[Records for this exercise — start]
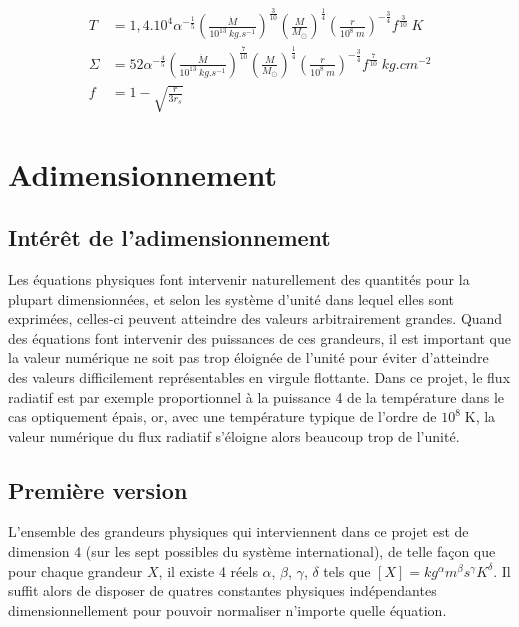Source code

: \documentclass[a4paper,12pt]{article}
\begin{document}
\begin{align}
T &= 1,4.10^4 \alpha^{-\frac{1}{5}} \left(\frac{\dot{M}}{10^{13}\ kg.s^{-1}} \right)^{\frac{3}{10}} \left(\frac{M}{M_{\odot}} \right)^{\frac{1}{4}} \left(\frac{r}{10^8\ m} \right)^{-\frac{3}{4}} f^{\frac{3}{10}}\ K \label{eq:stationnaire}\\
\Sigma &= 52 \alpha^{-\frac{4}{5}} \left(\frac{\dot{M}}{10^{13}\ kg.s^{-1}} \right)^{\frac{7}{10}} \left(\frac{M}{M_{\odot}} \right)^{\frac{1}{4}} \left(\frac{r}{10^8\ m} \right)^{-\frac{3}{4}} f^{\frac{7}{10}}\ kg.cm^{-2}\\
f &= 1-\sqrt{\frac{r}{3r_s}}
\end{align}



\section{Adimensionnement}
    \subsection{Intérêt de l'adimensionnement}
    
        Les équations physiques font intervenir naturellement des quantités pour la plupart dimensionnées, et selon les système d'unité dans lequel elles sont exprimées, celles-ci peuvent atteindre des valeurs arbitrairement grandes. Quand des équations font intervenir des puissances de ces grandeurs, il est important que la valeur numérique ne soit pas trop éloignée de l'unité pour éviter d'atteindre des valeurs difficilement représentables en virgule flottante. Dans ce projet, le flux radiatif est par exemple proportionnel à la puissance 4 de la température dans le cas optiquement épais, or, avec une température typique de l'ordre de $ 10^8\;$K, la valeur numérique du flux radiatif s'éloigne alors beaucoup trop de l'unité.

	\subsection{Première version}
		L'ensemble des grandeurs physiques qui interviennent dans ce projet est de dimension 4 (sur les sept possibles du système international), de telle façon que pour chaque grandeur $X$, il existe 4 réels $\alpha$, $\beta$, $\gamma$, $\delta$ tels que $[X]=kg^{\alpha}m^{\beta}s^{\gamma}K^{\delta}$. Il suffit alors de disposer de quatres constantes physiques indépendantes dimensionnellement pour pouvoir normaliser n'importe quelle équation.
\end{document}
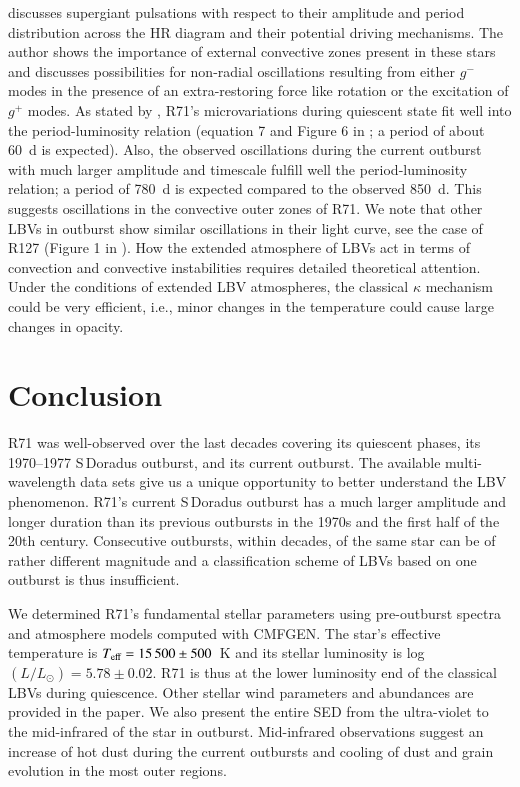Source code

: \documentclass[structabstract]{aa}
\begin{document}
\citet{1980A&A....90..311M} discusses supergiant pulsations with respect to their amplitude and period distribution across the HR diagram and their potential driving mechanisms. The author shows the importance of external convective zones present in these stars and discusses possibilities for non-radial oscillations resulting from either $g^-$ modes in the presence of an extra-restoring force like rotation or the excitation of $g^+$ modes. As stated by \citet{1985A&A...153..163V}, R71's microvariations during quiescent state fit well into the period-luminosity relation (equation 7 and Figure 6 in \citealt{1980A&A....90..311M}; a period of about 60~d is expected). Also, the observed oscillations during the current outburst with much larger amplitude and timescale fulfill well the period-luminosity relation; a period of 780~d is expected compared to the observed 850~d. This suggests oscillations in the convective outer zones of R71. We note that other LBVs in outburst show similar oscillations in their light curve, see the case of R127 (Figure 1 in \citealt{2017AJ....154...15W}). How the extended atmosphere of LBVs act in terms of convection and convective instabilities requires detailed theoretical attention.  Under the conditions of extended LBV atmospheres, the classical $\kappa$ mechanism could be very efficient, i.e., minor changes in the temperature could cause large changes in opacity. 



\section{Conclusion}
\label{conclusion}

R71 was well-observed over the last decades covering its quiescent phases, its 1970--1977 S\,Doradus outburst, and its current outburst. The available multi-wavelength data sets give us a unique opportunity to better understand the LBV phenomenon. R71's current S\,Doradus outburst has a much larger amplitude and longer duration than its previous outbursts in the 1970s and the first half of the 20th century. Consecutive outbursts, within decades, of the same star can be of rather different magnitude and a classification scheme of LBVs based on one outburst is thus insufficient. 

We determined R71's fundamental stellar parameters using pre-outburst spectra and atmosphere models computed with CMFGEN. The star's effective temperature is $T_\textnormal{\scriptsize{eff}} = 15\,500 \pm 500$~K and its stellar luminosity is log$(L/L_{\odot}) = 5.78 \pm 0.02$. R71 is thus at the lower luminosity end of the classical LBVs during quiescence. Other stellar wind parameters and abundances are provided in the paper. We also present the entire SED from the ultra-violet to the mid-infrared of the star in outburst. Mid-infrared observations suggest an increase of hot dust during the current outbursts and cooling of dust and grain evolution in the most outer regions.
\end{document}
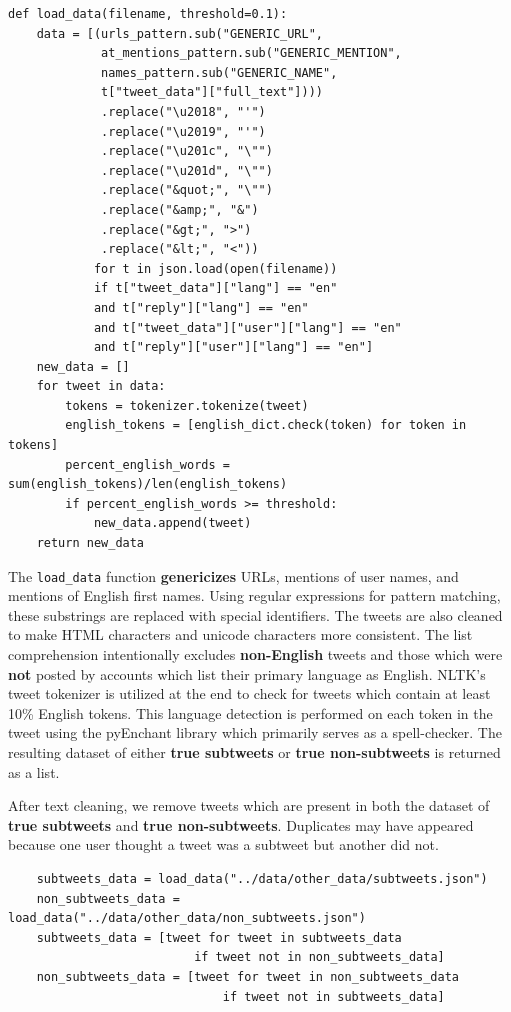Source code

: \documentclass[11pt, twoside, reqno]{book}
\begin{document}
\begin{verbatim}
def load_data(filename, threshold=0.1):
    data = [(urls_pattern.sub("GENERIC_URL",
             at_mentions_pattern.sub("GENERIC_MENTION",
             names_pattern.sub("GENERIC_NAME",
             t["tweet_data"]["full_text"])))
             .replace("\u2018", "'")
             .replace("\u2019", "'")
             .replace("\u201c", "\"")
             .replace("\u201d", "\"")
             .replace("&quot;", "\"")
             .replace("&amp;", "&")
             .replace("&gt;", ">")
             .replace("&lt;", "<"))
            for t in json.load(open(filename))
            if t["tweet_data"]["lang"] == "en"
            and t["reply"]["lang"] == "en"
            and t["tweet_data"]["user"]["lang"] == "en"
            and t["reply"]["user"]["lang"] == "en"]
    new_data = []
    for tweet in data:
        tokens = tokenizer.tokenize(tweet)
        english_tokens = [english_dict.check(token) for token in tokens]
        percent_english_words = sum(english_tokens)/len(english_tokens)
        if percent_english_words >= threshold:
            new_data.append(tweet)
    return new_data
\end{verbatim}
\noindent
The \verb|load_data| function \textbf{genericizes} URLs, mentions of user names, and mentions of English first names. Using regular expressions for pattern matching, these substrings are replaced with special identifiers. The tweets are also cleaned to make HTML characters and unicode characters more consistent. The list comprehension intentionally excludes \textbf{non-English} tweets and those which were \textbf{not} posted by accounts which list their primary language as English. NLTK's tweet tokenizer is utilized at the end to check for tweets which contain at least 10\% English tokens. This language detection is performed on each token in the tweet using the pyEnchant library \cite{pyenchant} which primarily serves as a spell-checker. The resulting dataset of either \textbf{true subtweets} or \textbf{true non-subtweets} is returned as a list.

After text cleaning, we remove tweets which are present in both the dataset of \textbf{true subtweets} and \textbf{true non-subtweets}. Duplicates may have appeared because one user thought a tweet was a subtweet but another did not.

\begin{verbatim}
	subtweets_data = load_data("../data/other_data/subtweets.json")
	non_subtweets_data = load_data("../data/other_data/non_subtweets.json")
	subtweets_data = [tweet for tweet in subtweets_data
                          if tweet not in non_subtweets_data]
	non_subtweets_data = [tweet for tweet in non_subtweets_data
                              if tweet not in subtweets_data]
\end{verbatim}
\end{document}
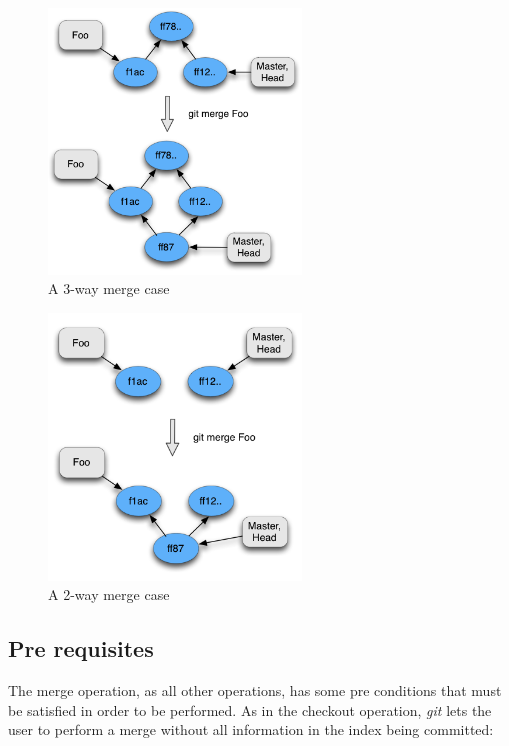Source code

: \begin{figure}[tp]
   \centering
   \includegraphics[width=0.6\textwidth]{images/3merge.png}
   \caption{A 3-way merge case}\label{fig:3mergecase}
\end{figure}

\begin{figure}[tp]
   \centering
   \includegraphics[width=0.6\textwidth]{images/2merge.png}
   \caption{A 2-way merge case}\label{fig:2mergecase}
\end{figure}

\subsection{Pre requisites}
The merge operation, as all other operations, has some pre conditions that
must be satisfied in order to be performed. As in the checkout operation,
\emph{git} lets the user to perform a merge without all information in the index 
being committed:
[Records for this exercise — finish]
→ **Work instructions**:
From the records above, copy every line that includes the word "threshold".

→ **Task response**:
def load_data(filename, threshold=0.1):
        if percent_english_words >= threshold:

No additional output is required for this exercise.